• _Instructions to follow_
Only these lines, please: the first one of the records through the one containing "transformará en cuadernos.", retyped exactly, both ends included and pictures omitted.
** Data provided follows **
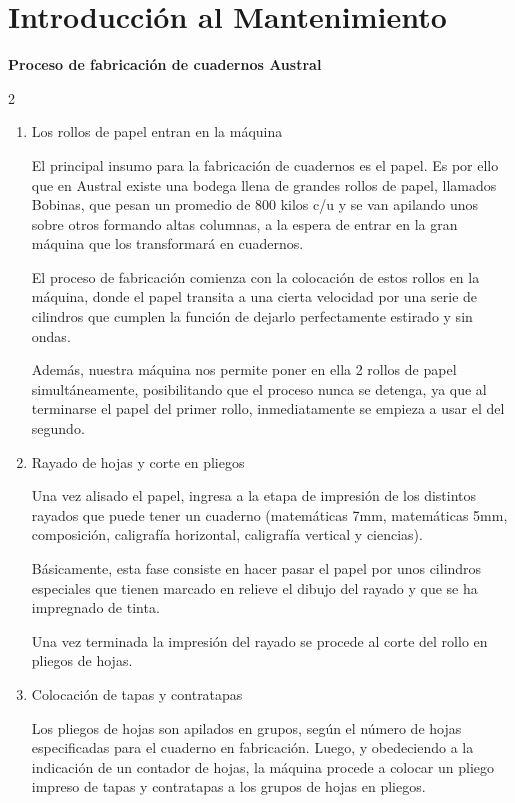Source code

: 
\section{Introducción al Mantenimiento}
\textbf{Proceso de fabricación de cuadernos Austral}
\begin{multicols}{2}
\begin{enumerate}
\large
\item Los rollos de papel entran en la máquina

El  principal insumo para la fabricación de cuadernos es el papel. Es por ello que en Austral existe una bodega llena de grandes rollos de papel, llamados Bobinas, que pesan un promedio de 800 kilos c/u y se van apilando unos sobre otros formando altas columnas, a la espera de entrar en la gran máquina que los transformará en cuadernos.

El proceso de fabricación comienza con la colocación de estos rollos en la máquina, donde el papel transita a una cierta velocidad por una serie de cilindros que cumplen la función de dejarlo perfectamente estirado y sin ondas.

Además, nuestra máquina nos permite poner en ella 2 rollos de papel simultáneamente, posibilitando que el proceso nunca se detenga, ya que al terminarse el papel del primer rollo, inmediatamente se empieza a usar el del segundo.

\item Rayado de hojas y corte en pliegos

Una vez alisado el papel, ingresa a la etapa de impresión de los distintos rayados que puede tener un cuaderno (matemáticas 7mm, matemáticas 5mm, composición, caligrafía horizontal, caligrafía vertical y ciencias).

Básicamente, esta fase consiste en hacer pasar el papel por unos cilindros especiales que tienen marcado en relieve el dibujo del rayado y que se ha impregnado de tinta.

Una vez terminada la impresión del rayado se procede al corte del rollo en pliegos de hojas.

\item Colocación de tapas y contratapas

Los pliegos de hojas son apilados en grupos, según el número de hojas especificadas para el cuaderno en fabricación. Luego, y obedeciendo a la indicación de un contador de hojas, la máquina procede a colocar un pliego impreso de tapas y contratapas a los grupos de hojas en pliegos.


\end{enumerate}
\end{multicols}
** End of Data provided **
• _Final answer_
Source code

: 
\section{Introducción al Mantenimiento}
\textbf{Proceso de fabricación de cuadernos Austral}
\begin{multicols}{2}
\begin{enumerate}
\large
\item Los rollos de papel entran en la máquina

El  principal insumo para la fabricación de cuadernos es el papel. Es por ello que en Austral existe una bodega llena de grandes rollos de papel, llamados Bobinas, que pesan un promedio de 800 kilos c/u y se van apilando unos sobre otros formando altas columnas, a la espera de entrar en la gran máquina que los transformará en cuadernos.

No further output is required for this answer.